■ Records for this task ■
[Start of Attachment]
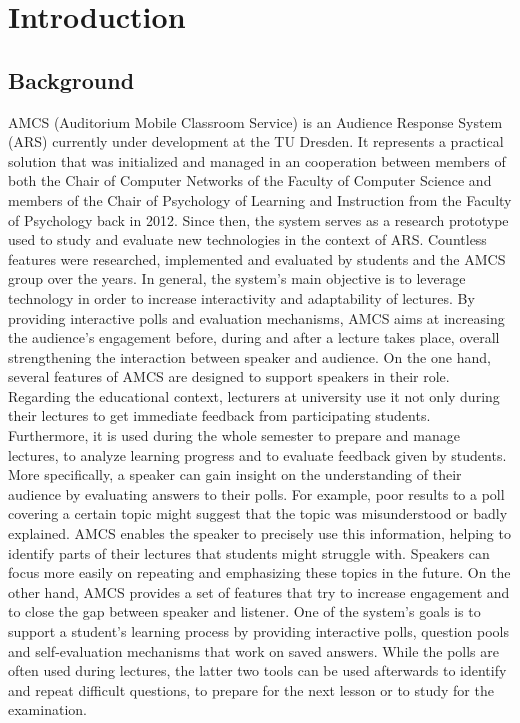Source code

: 
\chapter{Introduction}

\section{Background}

AMCS (Auditorium Mobile Classroom Service) is an Audience Response System (ARS) currently under development at the TU Dresden.
It represents a practical solution that was initialized and managed in an cooperation between members of both the Chair of Computer Networks of the Faculty of Computer Science and members of the Chair of Psychology of Learning and Instruction from the Faculty of Psychology back in 2012. Since then, the system serves as a research prototype used to study and evaluate new technologies in the context of ARS. Countless features were researched, implemented and evaluated by students and the AMCS group over the years.
\newline
\newline
In general, the system's main objective is to leverage technology in order to increase interactivity and adaptability of lectures. By providing interactive polls and evaluation mechanisms, AMCS aims at increasing the audience's engagement before, during and after a lecture takes place, overall strengthening the interaction between speaker and audience.
\newline
\newline
On the one hand, several features of AMCS are designed to support speakers in their role. Regarding the educational context, lecturers at university use it not only during their lectures to get immediate feedback from participating students. Furthermore, it is used during the whole semester to prepare and manage lectures, to analyze learning progress and to evaluate feedback given by students. More specifically, a speaker can gain insight on the understanding of their audience by evaluating answers to their polls. For example, poor results to a poll covering a certain topic might suggest that the topic was misunderstood or badly explained. AMCS enables the speaker to precisely use this information, helping to identify parts of their lectures that students might struggle with. Speakers can focus more easily on repeating and emphasizing these topics in the future.
\newline
\newline
On the other hand, AMCS provides a set of features that try to increase engagement and to close the gap between speaker and listener.
One of the system's goals is to support a student's learning process by providing interactive polls, question pools and self-evaluation mechanisms that work on saved answers. While the polls are often used during lectures, the latter two tools can be used afterwards to identify and repeat difficult questions, to prepare for the next lesson or to study for the examination. 
\newline
\newline
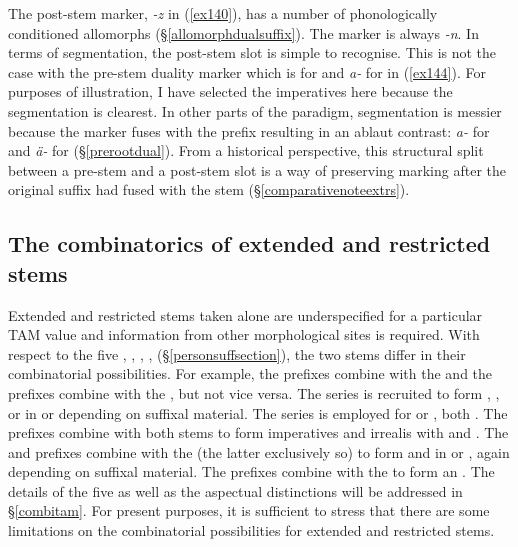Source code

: The post-stem  marker, \emph{-z} in (\ref{ex140}), has a number of phonologically conditioned allomorphs ({\S}\ref{allomorphdualsuffix}). The  marker is always \emph{-n}. In terms of segmentation, the post-stem slot is simple to recognise. This is not the case with the pre-stem duality marker which is  for  and \emph{a-} for  in (\ref{ex144}). For purposes of illustration, I have selected the imperatives here because the segmentation is clearest. In other parts of the paradigm, segmentation is messier because the  marker fuses with the  prefix resulting in an ablaut contrast: \emph{a-} for  and \emph{ä-} for  ({\S}\ref{prerootdual}). From a historical perspective, this structural split between a pre-stem and a post-stem slot is a way of preserving  marking after the original suffix had fused with the stem ({\S}\ref{comparativenoteextrs}).

\subsection{The combinatorics of extended and restricted stems} \label{combinatoricsextrs}

Extended and restricted stems taken alone are underspecified for a particular TAM value and information from other morphological sites is required. With respect to the five  \Alph, \Bet{}, \Betaone{}, \Betatwo, \Gam{} ({\S}\ref{personsuffsection}), the two stems differ in their combinatorial possibilities. For example, the \Alph{} prefixes combine with the  and the \Gam{} prefixes combine with the , but not vice versa. The \Alph{} series is recruited to form , ,  or  in  or   depending on suffixal material. The \Gam{} series is employed for  or , both . The \Bet{} prefixes combine with both stems to form imperatives and irrealis with  and  . The \Betaone{} and \Betatwo{} prefixes combine with the  (the latter exclusively so) to form  and  in  or  , again depending on suffixal material. The \Betaone{} prefixes combine with the  to form an . The details of the five  as well as the aspectual distinctions will be addressed in {\S}\ref{combitam}. For present purposes, it is sufficient to stress that there are some limitations on the combinatorial possibilities for extended and restricted stems.

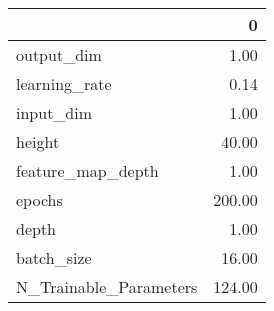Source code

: \begin{tabular}{lr}
\toprule
{} &       0 \\
\midrule
output\_dim             &    1.00 \\
learning\_rate          &    0.14 \\
input\_dim              &    1.00 \\
height                 &   40.00 \\
feature\_map\_depth      &    1.00 \\
epochs                 &  200.00 \\
depth                  &    1.00 \\
batch\_size             &   16.00 \\
N\_Trainable\_Parameters &  124.00 \\
\bottomrule
\end{tabular}
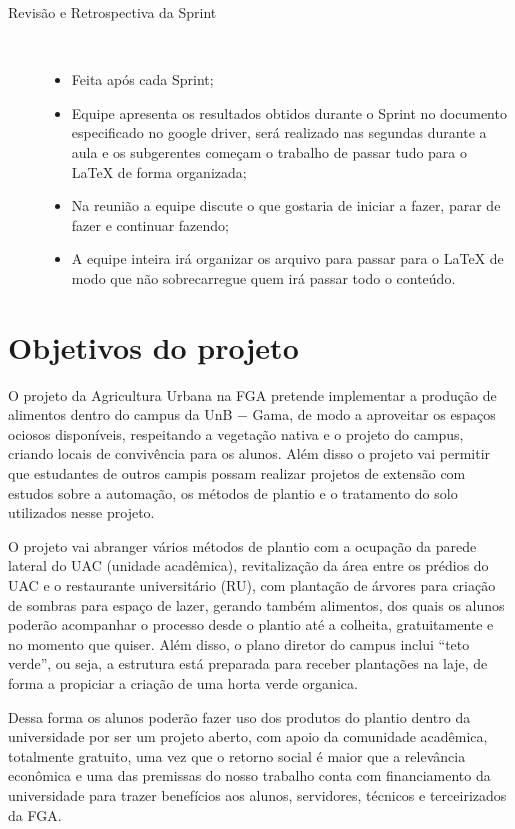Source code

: \begin{description}
    \item[Revisão e Retrospectiva da Sprint] \
      \begin{itemize}
        \item Feita após cada Sprint;
        \item Equipe apresenta os resultados obtidos durante o Sprint no documento especificado no google driver, será realizado nas
          segundas durante a aula e os subgerentes começam o trabalho de passar tudo para o LaTeX de forma organizada;
        \item Na reunião a equipe discute o que gostaria de iniciar a fazer, parar de fazer e continuar fazendo;
        \item A equipe inteira irá organizar os arquivo para passar para o LaTeX de modo que não sobrecarregue quem irá passar
          todo o conteúdo.
      \end{itemize}
  \end{description}

\section{Objetivos do projeto}

  O projeto da Agricultura Urbana na FGA pretende implementar a produção de alimentos dentro do campus da UnB $-$ Gama, de modo a
  aproveitar os espaços ociosos disponíveis, respeitando a vegetação nativa e o projeto do campus, criando locais de convivência para
  os alunos. Além disso o projeto vai permitir que estudantes de outros campis possam realizar projetos de extensão com estudos sobre
  a automação, os métodos de plantio e o tratamento do solo utilizados nesse projeto.

  O projeto vai abranger vários métodos de plantio com a ocupação da parede lateral do UAC (unidade acadêmica), revitalização da
  área entre os prédios do UAC e o restaurante universitário (RU), com plantação de árvores para criação de sombras para espaço de
  lazer, gerando também alimentos, dos quais os alunos poderão acompanhar o processo desde o plantio até a colheita,
  gratuitamente e no momento que quiser. Além disso, o plano diretor do campus inclui “teto verde”, ou seja, a estrutura está
  preparada para receber plantações na laje, de forma a propiciar a criação de uma horta verde organica.

  Dessa forma os alunos poderão fazer uso dos produtos do plantio dentro da universidade por ser um projeto aberto, com apoio da
  comunidade acadêmica, totalmente gratuito, uma vez que o retorno social é maior que a relev\^{a}ncia econ\^{o}mica e uma das premissas
  do nosso trabalho conta com financiamento da universidade para trazer benefícios aos alunos, servidores, técnicos e terceirizados da FGA.

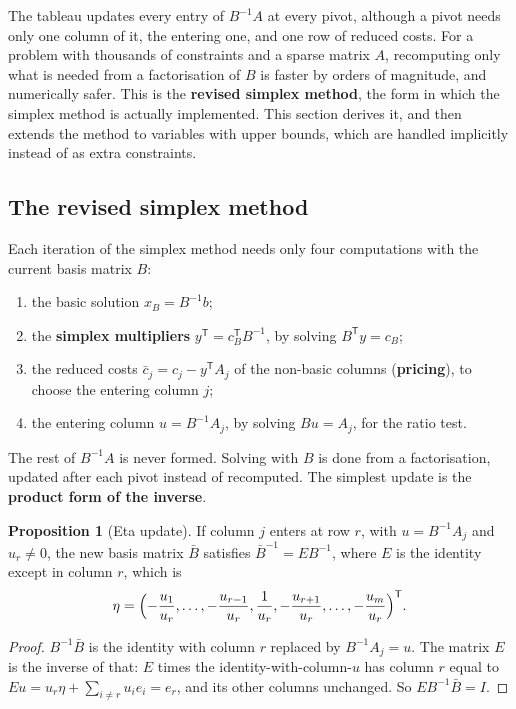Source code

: \documentclass[11pt,a4paper]{article}
\numberwithin{equation}{section}
\theoremstyle{definition}
\newtheorem{prop}[thm]{Proposition}
\begin{document}
The tableau updates every entry of $B^{-1}A$ at every pivot, although a pivot needs only one column of it, the entering one, and one row of reduced costs. For a problem with thousands of constraints and a sparse matrix $A$, recomputing only what is needed from a factorisation of $B$ is faster by orders of
magnitude, and numerically safer. This is the \textbf{revised simplex method}, the form in which the simplex method is actually implemented. This section derives it, and then extends the method to variables with upper bounds, which are handled implicitly instead of as extra constraints.

\subsection{The revised simplex method}
\label{ssec:revisedmethod}

Each iteration of the simplex method needs only four computations with the current basis matrix $B$:
\begin{enumerate}[label=(\arabic*)]
\item the basic solution $x_B = B^{-1}b$;
\item the \textbf{simplex multipliers} $y^{\mathsf T} = c_B^{\mathsf T}B^{-1}$, by solving $B^{\mathsf T}y = c_B$;
\item the reduced costs $\bar c_j = c_j - y^{\mathsf T}A_j$ of the non-basic columns (\textbf{pricing}), to choose the entering column $j$;
\item the entering column $u = B^{-1}A_j$, by solving $Bu = A_j$, for the ratio test.
\end{enumerate}
The rest of $B^{-1}A$ is never formed. Solving with $B$ is done from a factorisation, updated after each pivot instead of recomputed. The simplest update is the \textbf{product form of the inverse}.

\begin{prop}[Eta update]
\label{prop:eta}
If column $j$ enters at row $r$, with $u = B^{-1}A_j$ and $u_r \neq 0$, the new basis matrix $\bar B$ satisfies $\bar B^{-1} = EB^{-1}$, where $E$ is the identity except in column $r$, which is
\[
\eta = \Bigl(-\frac{u_1}{u_r}, \ldots, -\frac{u_{r - 1}}{u_r}, \frac1{u_r}, -\frac{u_{r + 1}}{u_r}, \ldots, -\frac{u_m}{u_r}\Bigr)^{\mathsf T} .
\]
\end{prop}

\begin{proof}
$B^{-1}\bar B$ is the identity with column $r$ replaced by $B^{-1}A_j = u$. The matrix $E$ is the inverse of that: $E$ times the identity-with-column-$u$ has column $r$ equal to $Eu = u_r\eta + \sum_{i \neq r}u_ie_i = e_r$, and its other columns unchanged. So $EB^{-1}\bar B = I$.
\end{proof}
\end{document}

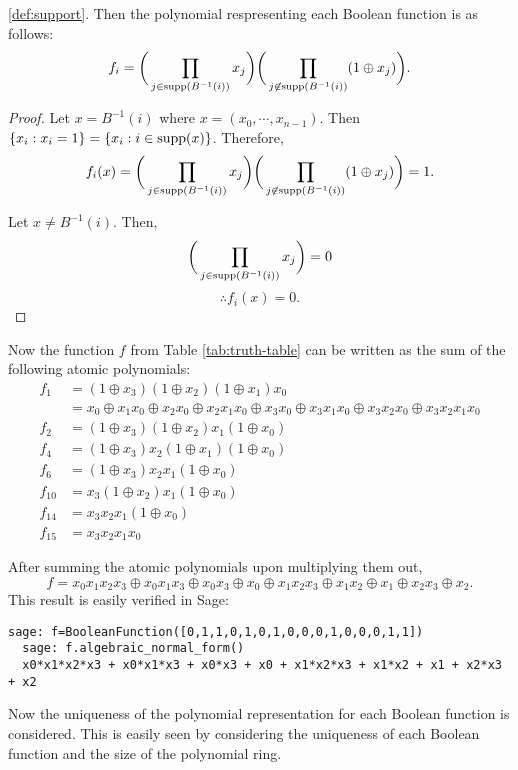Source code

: \ref{def:support}. Then the polynomial respresenting each Boolean function
is as follows:
\begin{equation}\label{eqn:atomic-ANF}
  f_i=\bigg(\prod_{j\in {\rm supp}(B^{-1}(i))}x_j\bigg)
    \bigg(\prod_{j\not\in {\rm supp}(B^{-1}(i))}(1\oplus x_j)\bigg).
\end{equation}
\begin{proof}
  Let $x=B^{-1}(i)$ where $x=(x_0,\cdots,x_{n-1})$. Then
  $\{x_i:x_i=1\}=\{x_i:i\in {\rm supp}(x)\}$. Therefore,
  \[
  f_i(x)=\bigg(\prod_{j\in {\rm supp}(B^{-1}(i))}x_j\bigg)
    \bigg(\prod_{j\not\in {\rm supp}(B^{-1}(i))}(1\oplus x_j)\bigg)=1.
  \]

  Let $x\not=B^{-1}(i)$. Then,
  \[
  \bigg(\prod_{j\in {\rm supp}(B^{-1}(i))}x_j\bigg)=0
  \]\[
  \therefore f_i(x)=0.
  \]
\end{proof}

\par Now the function $f$ from Table \ref{tab:truth-table} can be written as
the sum of the following atomic polynomials:
\begin{align*}
  f_1   &=(1\oplus x_3)(1\oplus x_2)(1\oplus x_1)x_0\\
        &=x_0 \oplus x_1x_0 \oplus x_2x_0 \oplus x_2x_1x_0 \oplus
          x_3x_0 \oplus x_3x_1x_0 \oplus x_3x_2x_0 \oplus x_3x_2x_1x_0\\
  f_2   &=(1\oplus x_3)(1\oplus x_2)x_1(1\oplus x_0)\\
  f_4   &=(1\oplus x_3)x_2(1\oplus x_1)(1\oplus x_0)\\
  f_6   &=(1\oplus x_3)x_2x_1(1\oplus x_0)\\
  f_{10}&=x_3(1\oplus x_2)x_1(1\oplus x_0)\\
  f_{14}&=x_3x_2x_1(1\oplus x_0)\\
  f_{15}&=x_3x_2x_1x_0
\end{align*}
\par After summing the atomic polynomials upon multiplying them out,
\[
  f=x_0x_1x_2x_3\oplus x_0x_1x_3 \oplus x_0x_3 \oplus x_0 \oplus x_1x_2x_3
    \oplus x_1x_2\oplus x_1\oplus x_2x_3 \oplus x_2.
\]
This result is easily verified in Sage:
\begin{lstlisting}[gobble=1]
  sage: f=BooleanFunction([0,1,1,0,1,0,1,0,0,0,1,0,0,0,1,1])
  sage: f.algebraic_normal_form()
  x0*x1*x2*x3 + x0*x1*x3 + x0*x3 + x0 + x1*x2*x3 + x1*x2 + x1 + x2*x3 + x2
\end{lstlisting}

\par Now the uniqueness of the polynomial representation for each Boolean
function is considered. This is easily seen by considering the uniqueness of
each Boolean function and the size of the polynomial ring.

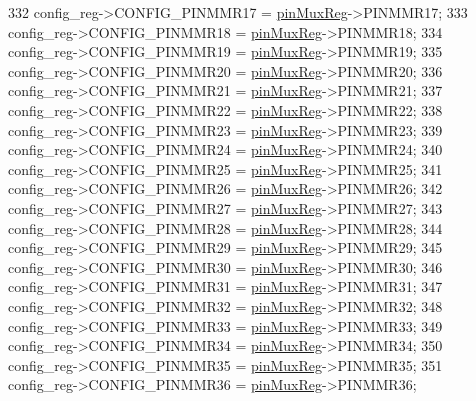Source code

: \begin{DoxyCode}
332         config\_reg->CONFIG\_PINMMR17 = \mbox{\hyperlink{reg__pinmux_8h_a489be2306394971fc7586946f88d6380}{pinMuxReg}}->PINMMR17;
333         config\_reg->CONFIG\_PINMMR18 = \mbox{\hyperlink{reg__pinmux_8h_a489be2306394971fc7586946f88d6380}{pinMuxReg}}->PINMMR18;
334         config\_reg->CONFIG\_PINMMR19 = \mbox{\hyperlink{reg__pinmux_8h_a489be2306394971fc7586946f88d6380}{pinMuxReg}}->PINMMR19;
335         config\_reg->CONFIG\_PINMMR20 = \mbox{\hyperlink{reg__pinmux_8h_a489be2306394971fc7586946f88d6380}{pinMuxReg}}->PINMMR20;
336         config\_reg->CONFIG\_PINMMR21 = \mbox{\hyperlink{reg__pinmux_8h_a489be2306394971fc7586946f88d6380}{pinMuxReg}}->PINMMR21;
337         config\_reg->CONFIG\_PINMMR22 = \mbox{\hyperlink{reg__pinmux_8h_a489be2306394971fc7586946f88d6380}{pinMuxReg}}->PINMMR22;
338         config\_reg->CONFIG\_PINMMR23 = \mbox{\hyperlink{reg__pinmux_8h_a489be2306394971fc7586946f88d6380}{pinMuxReg}}->PINMMR23;
339         config\_reg->CONFIG\_PINMMR24 = \mbox{\hyperlink{reg__pinmux_8h_a489be2306394971fc7586946f88d6380}{pinMuxReg}}->PINMMR24;
340         config\_reg->CONFIG\_PINMMR25 = \mbox{\hyperlink{reg__pinmux_8h_a489be2306394971fc7586946f88d6380}{pinMuxReg}}->PINMMR25;
341         config\_reg->CONFIG\_PINMMR26 = \mbox{\hyperlink{reg__pinmux_8h_a489be2306394971fc7586946f88d6380}{pinMuxReg}}->PINMMR26;
342         config\_reg->CONFIG\_PINMMR27 = \mbox{\hyperlink{reg__pinmux_8h_a489be2306394971fc7586946f88d6380}{pinMuxReg}}->PINMMR27;
343         config\_reg->CONFIG\_PINMMR28 = \mbox{\hyperlink{reg__pinmux_8h_a489be2306394971fc7586946f88d6380}{pinMuxReg}}->PINMMR28;
344         config\_reg->CONFIG\_PINMMR29 = \mbox{\hyperlink{reg__pinmux_8h_a489be2306394971fc7586946f88d6380}{pinMuxReg}}->PINMMR29;
345         config\_reg->CONFIG\_PINMMR30 = \mbox{\hyperlink{reg__pinmux_8h_a489be2306394971fc7586946f88d6380}{pinMuxReg}}->PINMMR30;
346         config\_reg->CONFIG\_PINMMR31 = \mbox{\hyperlink{reg__pinmux_8h_a489be2306394971fc7586946f88d6380}{pinMuxReg}}->PINMMR31;
347         config\_reg->CONFIG\_PINMMR32 = \mbox{\hyperlink{reg__pinmux_8h_a489be2306394971fc7586946f88d6380}{pinMuxReg}}->PINMMR32;
348         config\_reg->CONFIG\_PINMMR33 = \mbox{\hyperlink{reg__pinmux_8h_a489be2306394971fc7586946f88d6380}{pinMuxReg}}->PINMMR33;
349         config\_reg->CONFIG\_PINMMR34 = \mbox{\hyperlink{reg__pinmux_8h_a489be2306394971fc7586946f88d6380}{pinMuxReg}}->PINMMR34;
350         config\_reg->CONFIG\_PINMMR35 = \mbox{\hyperlink{reg__pinmux_8h_a489be2306394971fc7586946f88d6380}{pinMuxReg}}->PINMMR35;
351         config\_reg->CONFIG\_PINMMR36 = \mbox{\hyperlink{reg__pinmux_8h_a489be2306394971fc7586946f88d6380}{pinMuxReg}}->PINMMR36;

\end{DoxyCode}
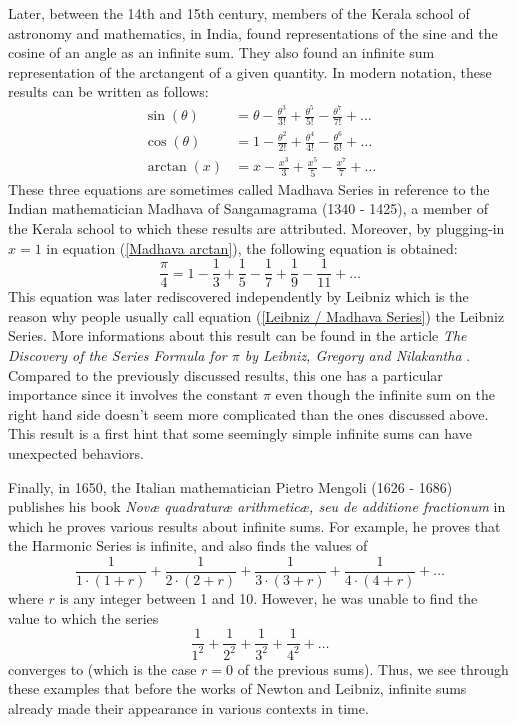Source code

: Later, between the 14th and 15th century, members of the Kerala school of astronomy and mathematics, in India, found representations of the sine and the cosine of an angle as an infinite sum. They also found an infinite sum representation of the arctangent of a given quantity. In modern notation, these results can be written as follows:
\begin{align}
    \sin(\theta) &= \theta - \frac{\theta^3}{3!} + \frac{\theta^5}{5!} - \frac{\theta^7}{7!} + \dots \\
    \cos(\theta) &= 1 - \frac{\theta^2}{2!} + \frac{\theta^4}{4!} - \frac{\theta^6}{6!} + \dots \\
    \arctan(x) &= x - \frac{x^3}{3} + \frac{x^5}{5} - \frac{x^7}{7} + \dots \label{Madhava arctan}
\end{align}
These three equations are sometimes called Madhava Series in reference to the Indian mathematician Madhava of Sangamagrama (1340 - 1425), a member of the Kerala school to which these results are attributed. Moreover, by plugging-in $x=1$ in equation (\ref{Madhava arctan}), the following equation is obtained:
\begin{equation} \label{Leibniz / Madhava Series}
    \frac{\pi}{4} = 1 - \frac{1}{3} + \frac{1}{5} - \frac{1}{7} + \frac{1}{9} - \frac{1}{11} + \dots
\end{equation}
This equation was later rediscovered independently by Leibniz which is the reason why people usually call equation (\ref{Leibniz / Madhava Series}) the Leibniz Series. More informations about this result can be found in the article \textit{The Discovery of the Series Formula for $\pi$ by Leibniz, Gregory and Nilakantha} \cite{LeibnizMadhavaSeries}. Compared to the previously discussed results, this one has a particular importance since it involves the constant $\pi$ even though the infinite sum on the right hand side doesn't seem more complicated than the ones discussed above. This result is a first hint that some seemingly simple infinite sums can have unexpected behaviors.

Finally, in 1650, the Italian mathematician Pietro Mengoli (1626 - 1686) publishes his book \textit{Novæ quadraturæ arithmeticæ, seu de additione fractionum} \cite{mengoli1650nouæ} in which he proves various results about infinite sums. For example, he proves that the Harmonic Series is infinite, and also finds the values of
$$\frac{1}{1\cdot(1 + r)} + \frac{1}{2\cdot(2 + r)} + \frac{1}{3\cdot(3 + r)} + \frac{1}{4\cdot(4 + r)} + \dots$$
where $r$ is any integer between 1 and 10. However, he was unable to find the value to which the series
$$\frac{1}{1^2} + \frac{1}{2^2} + \frac{1}{3^2} + \frac{1}{4^2} + \dots$$
converges to (which is the case $r=0$ of the previous sums). Thus, we see through these examples that before the works of Newton and Leibniz, infinite sums already made their appearance in various contexts in time.

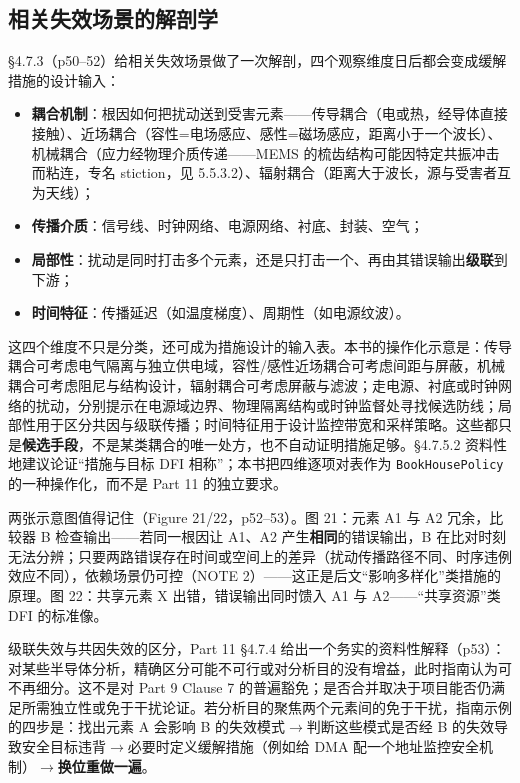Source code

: \subsection{相关失效场景的解剖学}

§4.7.3（p50–52）给相关失效场景做了一次解剖，四个观察维度日后都会变成缓解措施的设计输入：

\begin{itemize}
\item \textbf{耦合机制}：根因如何把扰动送到受害元素——传导耦合（电或热，经导体直接接触）、近场耦合（容性=电场感应、感性=磁场感应，距离小于一个波长）、机械耦合（应力经物理介质传递——MEMS 的梳齿结构可能因特定共振冲击而粘连，专名 stiction，见 5.5.3.2）、辐射耦合（距离大于波长，源与受害者互为天线）；
\item \textbf{传播介质}：信号线、时钟网络、电源网络、衬底、封装、空气；
\item \textbf{局部性}：扰动是同时打击多个元素，还是只打击一个、再由其错误输出\textbf{级联}到下游；
\item \textbf{时间特征}：传播延迟（如温度梯度）、周期性（如电源纹波）。
\end{itemize}

这四个维度不只是分类，还可成为措施设计的输入表。本书的操作化示意是：传导耦合可考虑电气隔离与独立供电域，容性/感性近场耦合可考虑间距与屏蔽，机械耦合可考虑阻尼与结构设计，辐射耦合可考虑屏蔽与滤波；走电源、衬底或时钟网络的扰动，分别提示在电源域边界、物理隔离结构或时钟监督处寻找候选防线；局部性用于区分共因与级联传播；时间特征用于设计监控带宽和采样策略。这些都只是\textbf{候选手段}，不是某类耦合的唯一处方，也不自动证明措施足够。§4.7.5.2 资料性地建议论证“措施与目标 DFI 相称”；本书把四维逐项对表作为 \nolinkurl{BookHousePolicy} 的一种操作化，而不是 Part 11 的独立要求。

两张示意图值得记住（Figure 21/22，p52–53）。图 21：元素 A1 与 A2 冗余，比较器 B 检查输出——若同一根因让 A1、A2 产生\textbf{相同}的错误输出，B 在比对时刻无法分辨；只要两路错误存在时间或空间上的差异（扰动传播路径不同、时序违例效应不同），依赖场景仍可控（NOTE 2）——这正是后文“影响多样化”类措施的原理。图 22：共享元素 X 出错，错误输出同时馈入 A1 与 A2——“共享资源”类 DFI 的标准像。

级联失效与共因失效的区分，Part 11 §4.7.4 给出一个务实的资料性解释（p53）：对某些半导体分析，精确区分可能不可行或对分析目的没有增益，此时指南认为可不再细分。这不是对 Part 9 Clause 7 的普遍豁免；是否合并取决于项目能否仍满足所需独立性或免于干扰论证。若分析目的聚焦两个元素间的免于干扰，指南示例的四步是：找出元素 A 会影响 B 的失效模式\(\rightarrow\)判断这些模式是否经 B 的失效导致安全目标违背\(\rightarrow\)必要时定义缓解措施（例如给 DMA 配一个地址监控安全机制）\(\rightarrow\)\textbf{换位重做一遍}。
[End of Attachment]
■ What you will do ■
Go through the material line by line. Show each line that contains the string "bigg".

■ Task answer ■
  f_i=\bigg(\prod_{j\in {\rm supp}(B^{-1}(i))}x_j\bigg)
    \bigg(\prod_{j\not\in {\rm supp}(B^{-1}(i))}(1\oplus x_j)\bigg).
  f_i(x)=\bigg(\prod_{j\in {\rm supp}(B^{-1}(i))}x_j\bigg)
    \bigg(\prod_{j\not\in {\rm supp}(B^{-1}(i))}(1\oplus x_j)\bigg)=1.
  \bigg(\prod_{j\in {\rm supp}(B^{-1}(i))}x_j\bigg)=0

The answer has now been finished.